The current study has some limitations to be considered. One limitation is the study design without a sham control in an open‐label trial. Secondly, patients included not only major depression but also bipolar disorder depressive episode. We sought to directly compare the conventional 37.5‐ and 18.75‐minute rTMS protocol in this study. Technically, to test the efficacy or to evaluate the effectiveness of the 18.75‐minute protocol, further confirmatory studies are needed with a single population not heterogenous depression, such as a randomized sham‐controlled trial or a randomized noninferiority trial compared with the 37.5‐minute protocol. Additionally, we delivered rTMS treatments in the both groups in combination with medical treatments. However, to lessen the effects of medications on the outcomes, the medications given to the patients were not allowed to have changed during the trial, and rTMS treatments in the both groups were administered under the same condition.
The findings of this preliminary study revealed that rTMS with the both protocols relieved safely and tolerably depressive symptoms, suggesting that, compared with the conventional one, rTMS with 18.75‐minute protocol might be equally effective and clinically beneficial in saving the treatment session length. Further well‐designed studies are needed.
CONFLICT OF INTEREST
SK reports research grants, speaking fees, or advisory board work with Century Medical, Inter‐Riha, Teijin Pharma, and Vorpal Technologies. The other authors have no financial disclosures or conflicts of interest to report.
AUTHOR CONTRIBUTION
SK contributed to conception and design of the study, acquisition of data, and drafting the manuscript, tables, and figures. MM and HN contributed to acquisition and monitoring of data. YM and RY contributed to design of the study and reviewing the manuscript. TO and YI contributed acquisition of data and reviewing the manuscript. SK and YI had full access to all the data in the study and take responsibility for integrity of data and accuracy of analysis. All the authors approved the final manuscript.
DATA REPOSITORY
The authors provided the raw data of all the patients in this study as Supporting information.
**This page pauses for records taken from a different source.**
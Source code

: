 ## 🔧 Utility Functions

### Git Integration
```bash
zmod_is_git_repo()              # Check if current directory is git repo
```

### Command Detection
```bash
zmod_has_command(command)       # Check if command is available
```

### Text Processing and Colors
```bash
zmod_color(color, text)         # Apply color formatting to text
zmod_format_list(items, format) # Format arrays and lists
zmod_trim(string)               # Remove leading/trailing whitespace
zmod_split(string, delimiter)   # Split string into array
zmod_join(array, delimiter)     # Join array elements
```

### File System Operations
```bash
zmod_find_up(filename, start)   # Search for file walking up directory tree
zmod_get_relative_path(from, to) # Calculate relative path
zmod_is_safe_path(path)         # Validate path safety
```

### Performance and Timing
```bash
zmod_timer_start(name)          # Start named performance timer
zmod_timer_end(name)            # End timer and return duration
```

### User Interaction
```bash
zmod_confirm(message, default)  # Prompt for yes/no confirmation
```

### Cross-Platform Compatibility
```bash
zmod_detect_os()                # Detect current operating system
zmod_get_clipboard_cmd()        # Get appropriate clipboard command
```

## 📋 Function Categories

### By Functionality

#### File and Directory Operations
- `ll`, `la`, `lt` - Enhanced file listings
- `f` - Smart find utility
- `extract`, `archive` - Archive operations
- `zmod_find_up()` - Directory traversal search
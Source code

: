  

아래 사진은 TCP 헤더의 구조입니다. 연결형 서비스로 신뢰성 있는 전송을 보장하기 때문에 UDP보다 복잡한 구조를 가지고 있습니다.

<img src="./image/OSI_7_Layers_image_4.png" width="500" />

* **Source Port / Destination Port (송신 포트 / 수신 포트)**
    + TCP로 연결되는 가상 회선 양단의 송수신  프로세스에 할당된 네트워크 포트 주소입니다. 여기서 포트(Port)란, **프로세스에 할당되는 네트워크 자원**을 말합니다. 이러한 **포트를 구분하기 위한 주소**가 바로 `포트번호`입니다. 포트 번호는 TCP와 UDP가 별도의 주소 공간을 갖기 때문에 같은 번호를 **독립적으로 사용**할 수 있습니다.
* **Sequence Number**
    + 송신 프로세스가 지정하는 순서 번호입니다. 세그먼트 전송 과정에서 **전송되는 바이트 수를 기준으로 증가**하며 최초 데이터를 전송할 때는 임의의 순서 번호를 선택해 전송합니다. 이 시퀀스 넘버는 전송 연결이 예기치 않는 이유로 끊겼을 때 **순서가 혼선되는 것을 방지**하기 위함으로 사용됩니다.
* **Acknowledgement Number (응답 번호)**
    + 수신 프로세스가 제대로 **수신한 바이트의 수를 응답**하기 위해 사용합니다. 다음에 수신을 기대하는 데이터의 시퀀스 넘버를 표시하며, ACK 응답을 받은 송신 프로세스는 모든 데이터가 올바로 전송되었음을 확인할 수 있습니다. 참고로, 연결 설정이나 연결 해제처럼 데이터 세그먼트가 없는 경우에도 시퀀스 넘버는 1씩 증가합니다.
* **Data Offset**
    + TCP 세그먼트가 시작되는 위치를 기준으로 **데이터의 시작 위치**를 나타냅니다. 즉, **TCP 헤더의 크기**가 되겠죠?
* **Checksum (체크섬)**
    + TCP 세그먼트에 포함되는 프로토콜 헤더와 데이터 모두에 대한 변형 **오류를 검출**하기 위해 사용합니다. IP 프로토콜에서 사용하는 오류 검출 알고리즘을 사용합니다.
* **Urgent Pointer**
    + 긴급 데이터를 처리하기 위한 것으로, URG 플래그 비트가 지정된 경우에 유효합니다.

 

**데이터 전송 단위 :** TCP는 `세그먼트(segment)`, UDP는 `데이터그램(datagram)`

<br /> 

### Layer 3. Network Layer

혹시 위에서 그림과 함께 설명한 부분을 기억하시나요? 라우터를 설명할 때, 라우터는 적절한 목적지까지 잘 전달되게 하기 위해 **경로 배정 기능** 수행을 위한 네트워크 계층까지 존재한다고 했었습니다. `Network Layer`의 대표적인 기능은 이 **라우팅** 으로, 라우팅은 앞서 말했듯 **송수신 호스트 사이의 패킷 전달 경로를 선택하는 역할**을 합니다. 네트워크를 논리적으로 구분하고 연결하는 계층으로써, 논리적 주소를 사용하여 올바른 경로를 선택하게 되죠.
APPROVAL OF THE RESEARCH PROTOCOL BY AN INSTITUTIONAL REVIEWER BOARD
This study protocol was approved by the Ethics Committee of the Japanese Association of Rework for Depression.
INFORMED CONSENT
All the patients of this study provided written informed consent before undergoing any study procedures.
Supporting information
Kito S, Miyazi M, Nakatani H, et al. Effectiveness of high‐frequency left prefrontal repetitive transcranial magnetic stimulation in patients with treatment‐resistant depression: A randomized clinical trial of 37.5‐minute vs 18.75‐minute protocol. Neuropsychopharmacol Rep. 2019;39:203–208. 10.1002/npr2.12066
Clinical Trial Registration: UMIN‐CTR, UMIN000032312.